I don’t have a problem with it morally because for things like what happened with Sony where people reasonably believe they bought something and would have access to it forever, but no. So fuck these companies I don’t give a shit about them.
But you’re absolutely right, and you’ll be downvoted for it. I want a luxury good and don’t want to pay the price, so I take it. It’s the same for virtually every other pirate. It’s not justified, it’s just morally ambiguous. But people need to convince themselves that they are justified, because they don’t want to admit they are commiting a bad act. Literally someone else in this thread is arguing its moral imperative to pirate. Lol
clmbmb@lemmy.dbzer0.com 11 months ago
Have you ever bought something online (movies, games) that you can’t save/download and then the company you have the money to removed that? That is stealing from you. Simple.
ParsnipWitch@feddit.de 11 months ago
No, actually I never was in that situation. Is there another incident like that apart from Sony and the Discovery channel?
And how does that mean all digital products are now okay to pirate?
EatATaco@lemm.ee 11 months ago
If Sony openly stole from these people, a class action case against them should be a no brainer.
But you won’t see one because we both know it isn’t theft. They’re still garbage and trash, and so I have no problem pirating content, but calling what they did “stealing” is either incredibly ignorant or incredibly disingenuous.
ParsnipWitch@feddit.de 11 months ago
Pirating software is stealing as well. That’s pretty simple.
Iapar@feddit.de 11 months ago
They deserve to get money for it. No pirate is against that.
If we would exchange money for the product all would be fine. Some people would still pirate because they have no money or just don’t want to pay but the majority would pay.
But as we buy just a license that can be revoked for any reason consumers feel that the system is rigged against them.
So it is a natural reaction to try to fuck over a system that is fucking you over.
ParsnipWitch@feddit.de 11 months ago
People pirate software that is buyable on GoG, itch.io or movies that are on disc all the time. Just because some platforms offer the product with just a license shouldn’t mean it’s now morally justified to pirate it.
But I see people bringing the statement because of platform like Steam or Netflix.
Patariki@feddit.nl 11 months ago
I do agree that the workers should be paid, but they have absolutely no say in what the company does at the top. It might be that a lot of them don’t agree with the company’s actions. Only way to remedy that is to democratize companies.
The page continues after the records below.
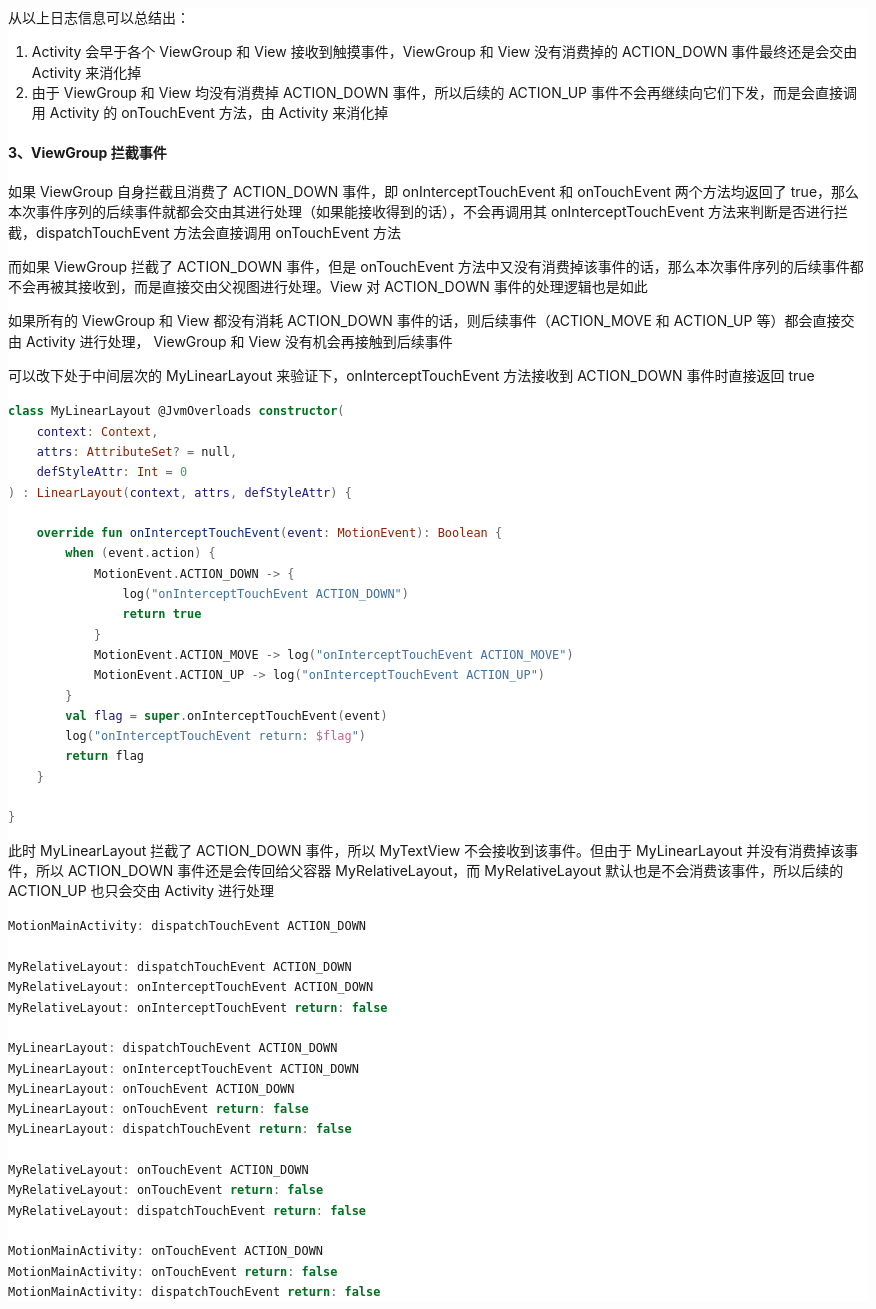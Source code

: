 从以上日志信息可以总结出：

1. Activity 会早于各个 ViewGroup 和 View 接收到触摸事件，ViewGroup 和 View 没有消费掉的 ACTION_DOWN 事件最终还是会交由 Activity 来消化掉
2. 由于 ViewGroup 和 View 均没有消费掉 ACTION_DOWN 事件，所以后续的 ACTION_UP 事件不会再继续向它们下发，而是会直接调用 Activity 的 onTouchEvent 方法，由 Activity 来消化掉

#### 3、ViewGroup 拦截事件

如果 ViewGroup 自身拦截且消费了 ACTION_DOWN 事件，即 onInterceptTouchEvent 和 onTouchEvent  两个方法均返回了 true，那么本次事件序列的后续事件就都会交由其进行处理（如果能接收得到的话），不会再调用其 onInterceptTouchEvent 方法来判断是否进行拦截，dispatchTouchEvent 方法会直接调用 onTouchEvent 方法

而如果 ViewGroup 拦截了 ACTION_DOWN 事件，但是 onTouchEvent 方法中又没有消费掉该事件的话，那么本次事件序列的后续事件都不会再被其接收到，而是直接交由父视图进行处理。View  对 ACTION_DOWN 事件的处理逻辑也是如此

如果所有的 ViewGroup 和 View 都没有消耗 ACTION_DOWN 事件的话，则后续事件（ACTION_MOVE 和 ACTION_UP 等）都会直接交由 Activity 进行处理， ViewGroup 和 View 没有机会再接触到后续事件

可以改下处于中间层次的 MyLinearLayout 来验证下，onInterceptTouchEvent 方法接收到 ACTION_DOWN 事件时直接返回 true

```kotlin
class MyLinearLayout @JvmOverloads constructor(
    context: Context,
    attrs: AttributeSet? = null,
    defStyleAttr: Int = 0
) : LinearLayout(context, attrs, defStyleAttr) {

    override fun onInterceptTouchEvent(event: MotionEvent): Boolean {
        when (event.action) {
            MotionEvent.ACTION_DOWN -> {
                log("onInterceptTouchEvent ACTION_DOWN")
                return true
            }
            MotionEvent.ACTION_MOVE -> log("onInterceptTouchEvent ACTION_MOVE")
            MotionEvent.ACTION_UP -> log("onInterceptTouchEvent ACTION_UP")
        }
        val flag = super.onInterceptTouchEvent(event)
        log("onInterceptTouchEvent return: $flag")
        return flag
    }

}
```

此时 MyLinearLayout 拦截了 ACTION_DOWN 事件，所以 MyTextView 不会接收到该事件。但由于 MyLinearLayout 并没有消费掉该事件，所以 ACTION_DOWN 事件还是会传回给父容器 MyRelativeLayout，而 MyRelativeLayout 默认也是不会消费该事件，所以后续的 ACTION_UP 也只会交由 Activity 进行处理

```kotlin
MotionMainActivity: dispatchTouchEvent ACTION_DOWN

MyRelativeLayout: dispatchTouchEvent ACTION_DOWN
MyRelativeLayout: onInterceptTouchEvent ACTION_DOWN
MyRelativeLayout: onInterceptTouchEvent return: false

MyLinearLayout: dispatchTouchEvent ACTION_DOWN
MyLinearLayout: onInterceptTouchEvent ACTION_DOWN
MyLinearLayout: onTouchEvent ACTION_DOWN
MyLinearLayout: onTouchEvent return: false
MyLinearLayout: dispatchTouchEvent return: false

MyRelativeLayout: onTouchEvent ACTION_DOWN
MyRelativeLayout: onTouchEvent return: false
MyRelativeLayout: dispatchTouchEvent return: false

MotionMainActivity: onTouchEvent ACTION_DOWN
MotionMainActivity: onTouchEvent return: false
MotionMainActivity: dispatchTouchEvent return: false
```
Sway_Chameleon@lemmy.world 11 months ago
When tech companies say they want to “democratize” they typically mean they are making a service more widely available to the consumer. The democracy bit is that the consumer “votes” with their wallet. A notable early adopter was Amazon, and I would hardly think that the public, today, see that organization as a paragon of virtue. So, in this sense of the word we’re somewhat failing ourselves here.
In the context you present, he companies themselves become little democracies internally. This sounds nice but would ultimately lead to chaos and ruin for those companies. I think this would lead to highly unstable, unprofitable businesses that no investor would ever give money to, or at least not expect any returns from.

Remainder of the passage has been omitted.